- AVAILABLE RECORDS

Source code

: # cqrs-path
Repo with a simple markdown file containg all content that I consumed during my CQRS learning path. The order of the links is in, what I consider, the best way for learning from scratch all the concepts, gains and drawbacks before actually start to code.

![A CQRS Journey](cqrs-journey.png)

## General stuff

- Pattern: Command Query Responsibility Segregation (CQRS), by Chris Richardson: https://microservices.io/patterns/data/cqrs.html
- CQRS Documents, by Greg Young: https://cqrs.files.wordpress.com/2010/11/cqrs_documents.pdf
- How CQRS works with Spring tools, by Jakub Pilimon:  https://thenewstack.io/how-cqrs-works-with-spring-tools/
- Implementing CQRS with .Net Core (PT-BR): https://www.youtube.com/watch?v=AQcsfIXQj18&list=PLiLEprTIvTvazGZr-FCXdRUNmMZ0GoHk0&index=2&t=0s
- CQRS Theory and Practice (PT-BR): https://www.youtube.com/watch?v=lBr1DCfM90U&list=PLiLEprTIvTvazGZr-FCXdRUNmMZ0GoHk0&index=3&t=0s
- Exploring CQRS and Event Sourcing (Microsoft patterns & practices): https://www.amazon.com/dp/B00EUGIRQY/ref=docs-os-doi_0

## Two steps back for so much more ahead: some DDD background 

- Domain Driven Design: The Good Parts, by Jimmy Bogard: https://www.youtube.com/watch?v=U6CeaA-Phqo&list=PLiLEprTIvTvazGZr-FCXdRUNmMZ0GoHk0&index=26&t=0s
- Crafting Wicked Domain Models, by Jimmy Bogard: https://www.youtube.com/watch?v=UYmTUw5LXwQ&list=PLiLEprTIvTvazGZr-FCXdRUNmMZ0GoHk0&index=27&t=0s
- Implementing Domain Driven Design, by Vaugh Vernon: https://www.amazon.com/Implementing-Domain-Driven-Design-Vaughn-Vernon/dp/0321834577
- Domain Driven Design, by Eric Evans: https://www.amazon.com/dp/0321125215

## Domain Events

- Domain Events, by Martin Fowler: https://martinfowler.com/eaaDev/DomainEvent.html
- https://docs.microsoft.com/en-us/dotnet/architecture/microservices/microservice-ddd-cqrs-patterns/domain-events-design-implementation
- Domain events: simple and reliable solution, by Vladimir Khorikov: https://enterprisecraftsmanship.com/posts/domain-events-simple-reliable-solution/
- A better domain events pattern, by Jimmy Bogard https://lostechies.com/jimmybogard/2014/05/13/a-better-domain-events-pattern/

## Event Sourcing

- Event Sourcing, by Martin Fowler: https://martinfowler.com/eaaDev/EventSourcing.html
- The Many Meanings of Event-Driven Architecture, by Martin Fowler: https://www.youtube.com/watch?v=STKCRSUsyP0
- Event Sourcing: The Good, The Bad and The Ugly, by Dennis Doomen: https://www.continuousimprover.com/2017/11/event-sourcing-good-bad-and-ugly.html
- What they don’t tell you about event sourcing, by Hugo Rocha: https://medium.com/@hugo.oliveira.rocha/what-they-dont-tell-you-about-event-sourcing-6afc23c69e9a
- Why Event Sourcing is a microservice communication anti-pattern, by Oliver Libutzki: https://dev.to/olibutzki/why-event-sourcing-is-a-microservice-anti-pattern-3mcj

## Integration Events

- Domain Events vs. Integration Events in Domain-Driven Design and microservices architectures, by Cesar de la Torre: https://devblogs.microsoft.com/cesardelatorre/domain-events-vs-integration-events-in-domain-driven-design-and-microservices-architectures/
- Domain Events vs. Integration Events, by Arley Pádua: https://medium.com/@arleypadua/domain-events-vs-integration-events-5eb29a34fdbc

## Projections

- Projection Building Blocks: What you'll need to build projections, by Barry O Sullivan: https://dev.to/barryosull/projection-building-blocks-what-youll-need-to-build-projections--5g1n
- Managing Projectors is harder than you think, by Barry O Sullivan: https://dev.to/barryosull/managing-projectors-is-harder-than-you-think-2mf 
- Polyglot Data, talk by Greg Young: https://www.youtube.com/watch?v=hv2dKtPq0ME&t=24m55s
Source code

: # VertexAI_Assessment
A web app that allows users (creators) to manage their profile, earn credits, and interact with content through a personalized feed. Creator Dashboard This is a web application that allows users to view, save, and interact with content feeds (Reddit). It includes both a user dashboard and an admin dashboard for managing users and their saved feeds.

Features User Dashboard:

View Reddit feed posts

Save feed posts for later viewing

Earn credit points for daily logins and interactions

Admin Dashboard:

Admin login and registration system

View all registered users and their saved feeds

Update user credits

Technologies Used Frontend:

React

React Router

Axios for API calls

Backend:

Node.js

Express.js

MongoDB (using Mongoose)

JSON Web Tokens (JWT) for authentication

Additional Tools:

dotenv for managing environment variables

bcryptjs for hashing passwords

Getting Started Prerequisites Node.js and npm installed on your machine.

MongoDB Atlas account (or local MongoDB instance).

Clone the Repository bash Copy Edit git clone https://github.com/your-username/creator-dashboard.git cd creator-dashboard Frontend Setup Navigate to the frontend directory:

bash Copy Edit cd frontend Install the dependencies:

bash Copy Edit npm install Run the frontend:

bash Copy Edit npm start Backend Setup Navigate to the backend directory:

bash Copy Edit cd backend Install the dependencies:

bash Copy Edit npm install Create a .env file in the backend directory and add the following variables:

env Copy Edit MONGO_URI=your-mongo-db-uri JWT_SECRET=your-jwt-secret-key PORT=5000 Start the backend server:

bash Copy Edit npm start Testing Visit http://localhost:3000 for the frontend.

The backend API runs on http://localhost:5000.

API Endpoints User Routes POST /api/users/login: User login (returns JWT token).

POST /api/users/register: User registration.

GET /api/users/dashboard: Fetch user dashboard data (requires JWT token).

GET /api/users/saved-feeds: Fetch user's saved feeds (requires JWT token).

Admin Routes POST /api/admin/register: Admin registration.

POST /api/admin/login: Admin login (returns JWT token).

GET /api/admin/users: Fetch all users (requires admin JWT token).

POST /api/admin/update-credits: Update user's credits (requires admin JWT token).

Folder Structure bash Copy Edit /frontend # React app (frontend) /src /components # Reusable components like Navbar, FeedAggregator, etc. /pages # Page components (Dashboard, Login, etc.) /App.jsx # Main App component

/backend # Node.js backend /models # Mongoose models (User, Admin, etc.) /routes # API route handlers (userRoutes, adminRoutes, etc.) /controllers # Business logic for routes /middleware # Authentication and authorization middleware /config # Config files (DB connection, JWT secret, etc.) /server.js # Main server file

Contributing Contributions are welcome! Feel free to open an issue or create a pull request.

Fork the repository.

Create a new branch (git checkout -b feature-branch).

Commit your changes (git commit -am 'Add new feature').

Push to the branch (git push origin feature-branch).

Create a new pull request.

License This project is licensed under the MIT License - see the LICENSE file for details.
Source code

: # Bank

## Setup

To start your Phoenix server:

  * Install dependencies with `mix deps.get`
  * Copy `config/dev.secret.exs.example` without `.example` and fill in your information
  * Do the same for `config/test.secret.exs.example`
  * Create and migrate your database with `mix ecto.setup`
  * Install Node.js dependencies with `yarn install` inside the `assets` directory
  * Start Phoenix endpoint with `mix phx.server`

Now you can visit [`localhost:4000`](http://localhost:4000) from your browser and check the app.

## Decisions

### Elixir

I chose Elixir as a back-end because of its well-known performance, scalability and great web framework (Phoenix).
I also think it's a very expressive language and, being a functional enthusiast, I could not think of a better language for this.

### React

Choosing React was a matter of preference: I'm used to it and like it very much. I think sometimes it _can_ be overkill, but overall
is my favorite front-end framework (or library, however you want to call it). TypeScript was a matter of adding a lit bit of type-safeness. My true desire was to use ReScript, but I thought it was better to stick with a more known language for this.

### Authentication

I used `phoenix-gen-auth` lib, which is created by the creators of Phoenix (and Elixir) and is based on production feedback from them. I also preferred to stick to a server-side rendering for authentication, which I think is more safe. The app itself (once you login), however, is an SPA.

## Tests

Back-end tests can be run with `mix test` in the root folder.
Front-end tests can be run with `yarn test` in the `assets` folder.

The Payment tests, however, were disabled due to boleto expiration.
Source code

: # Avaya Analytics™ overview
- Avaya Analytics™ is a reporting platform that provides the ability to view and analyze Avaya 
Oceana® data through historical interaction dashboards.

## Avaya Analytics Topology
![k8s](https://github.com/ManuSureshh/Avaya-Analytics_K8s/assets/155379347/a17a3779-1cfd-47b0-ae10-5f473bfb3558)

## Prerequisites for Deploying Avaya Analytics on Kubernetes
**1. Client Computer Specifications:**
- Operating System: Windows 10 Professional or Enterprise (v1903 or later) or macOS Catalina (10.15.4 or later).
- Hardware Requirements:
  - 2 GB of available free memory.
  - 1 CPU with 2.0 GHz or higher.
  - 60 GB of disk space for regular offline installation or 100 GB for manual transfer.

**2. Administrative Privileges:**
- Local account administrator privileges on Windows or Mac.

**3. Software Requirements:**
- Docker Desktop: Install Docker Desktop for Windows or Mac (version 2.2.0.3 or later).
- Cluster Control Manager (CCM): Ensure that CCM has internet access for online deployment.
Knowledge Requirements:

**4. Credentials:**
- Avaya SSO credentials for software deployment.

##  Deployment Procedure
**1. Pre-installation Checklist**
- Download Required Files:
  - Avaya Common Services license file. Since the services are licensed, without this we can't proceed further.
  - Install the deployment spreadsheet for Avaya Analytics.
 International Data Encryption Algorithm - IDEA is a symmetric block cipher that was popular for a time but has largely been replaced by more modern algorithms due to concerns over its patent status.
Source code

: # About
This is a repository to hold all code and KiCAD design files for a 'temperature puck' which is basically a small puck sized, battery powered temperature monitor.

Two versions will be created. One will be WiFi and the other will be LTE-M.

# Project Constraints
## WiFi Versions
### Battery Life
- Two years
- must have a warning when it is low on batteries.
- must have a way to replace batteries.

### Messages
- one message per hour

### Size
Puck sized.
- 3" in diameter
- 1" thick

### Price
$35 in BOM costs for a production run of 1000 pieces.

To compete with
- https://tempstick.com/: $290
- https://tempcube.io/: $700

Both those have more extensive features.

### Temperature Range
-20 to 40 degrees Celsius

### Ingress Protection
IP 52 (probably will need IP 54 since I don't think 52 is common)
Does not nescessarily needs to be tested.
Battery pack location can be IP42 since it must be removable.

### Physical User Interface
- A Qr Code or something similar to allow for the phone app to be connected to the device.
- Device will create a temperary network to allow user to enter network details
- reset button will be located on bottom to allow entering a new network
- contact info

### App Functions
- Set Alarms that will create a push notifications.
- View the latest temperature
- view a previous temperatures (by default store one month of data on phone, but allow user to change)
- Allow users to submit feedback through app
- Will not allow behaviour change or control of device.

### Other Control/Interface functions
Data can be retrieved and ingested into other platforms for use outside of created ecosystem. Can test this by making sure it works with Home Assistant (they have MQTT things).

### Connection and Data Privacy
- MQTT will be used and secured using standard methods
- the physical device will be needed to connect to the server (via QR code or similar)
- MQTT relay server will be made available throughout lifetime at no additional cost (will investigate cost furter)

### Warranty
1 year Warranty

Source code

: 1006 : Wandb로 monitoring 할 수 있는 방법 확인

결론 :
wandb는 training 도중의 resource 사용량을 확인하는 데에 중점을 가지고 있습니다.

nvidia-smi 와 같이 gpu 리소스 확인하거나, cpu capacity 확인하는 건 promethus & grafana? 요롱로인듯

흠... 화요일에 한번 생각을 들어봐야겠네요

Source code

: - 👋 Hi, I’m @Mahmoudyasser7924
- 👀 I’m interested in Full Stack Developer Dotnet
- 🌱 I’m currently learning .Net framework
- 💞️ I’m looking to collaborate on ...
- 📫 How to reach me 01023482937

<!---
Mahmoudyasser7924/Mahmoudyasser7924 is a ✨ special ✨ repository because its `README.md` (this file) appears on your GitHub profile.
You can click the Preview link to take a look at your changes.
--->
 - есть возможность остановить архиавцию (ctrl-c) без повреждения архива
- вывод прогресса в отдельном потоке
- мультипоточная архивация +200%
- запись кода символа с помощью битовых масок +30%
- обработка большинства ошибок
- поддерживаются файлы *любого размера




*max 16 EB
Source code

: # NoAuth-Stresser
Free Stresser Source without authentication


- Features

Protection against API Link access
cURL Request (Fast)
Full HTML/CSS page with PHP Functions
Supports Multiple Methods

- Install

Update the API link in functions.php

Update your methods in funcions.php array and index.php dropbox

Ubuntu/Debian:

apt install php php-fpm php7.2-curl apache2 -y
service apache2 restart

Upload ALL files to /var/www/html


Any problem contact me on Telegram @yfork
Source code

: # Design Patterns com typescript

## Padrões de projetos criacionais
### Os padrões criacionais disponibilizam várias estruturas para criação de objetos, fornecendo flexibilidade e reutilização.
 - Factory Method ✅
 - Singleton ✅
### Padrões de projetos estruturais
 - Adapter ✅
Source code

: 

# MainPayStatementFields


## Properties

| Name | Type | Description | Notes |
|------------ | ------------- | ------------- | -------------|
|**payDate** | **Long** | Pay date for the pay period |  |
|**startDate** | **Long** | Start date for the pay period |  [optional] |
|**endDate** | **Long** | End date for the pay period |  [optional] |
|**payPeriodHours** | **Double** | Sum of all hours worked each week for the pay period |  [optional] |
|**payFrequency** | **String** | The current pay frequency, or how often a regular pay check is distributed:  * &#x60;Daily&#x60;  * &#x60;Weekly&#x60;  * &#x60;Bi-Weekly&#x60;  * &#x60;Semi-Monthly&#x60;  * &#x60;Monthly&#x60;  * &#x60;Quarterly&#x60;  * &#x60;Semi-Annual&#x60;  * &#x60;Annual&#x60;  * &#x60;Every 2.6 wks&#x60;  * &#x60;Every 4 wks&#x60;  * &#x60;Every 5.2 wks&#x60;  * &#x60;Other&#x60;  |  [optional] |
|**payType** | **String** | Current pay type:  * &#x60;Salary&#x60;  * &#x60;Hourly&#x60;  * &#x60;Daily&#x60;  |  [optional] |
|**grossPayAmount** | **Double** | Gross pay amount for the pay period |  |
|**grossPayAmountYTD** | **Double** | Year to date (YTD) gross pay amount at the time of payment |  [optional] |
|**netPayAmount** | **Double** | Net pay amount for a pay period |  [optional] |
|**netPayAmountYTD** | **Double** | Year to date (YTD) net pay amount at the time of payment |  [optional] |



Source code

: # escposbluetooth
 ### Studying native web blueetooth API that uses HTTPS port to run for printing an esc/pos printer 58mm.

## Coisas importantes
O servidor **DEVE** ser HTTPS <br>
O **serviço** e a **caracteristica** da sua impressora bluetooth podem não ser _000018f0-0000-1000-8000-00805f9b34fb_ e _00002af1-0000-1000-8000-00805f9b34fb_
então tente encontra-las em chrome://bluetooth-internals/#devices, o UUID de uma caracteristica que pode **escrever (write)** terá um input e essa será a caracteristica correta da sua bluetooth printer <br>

- WORK TO BE COMPLETED
Answer with a single number: how many lines in the data above have the string "Interface" in them?

- OUTPUT OF THE EXERCISE
2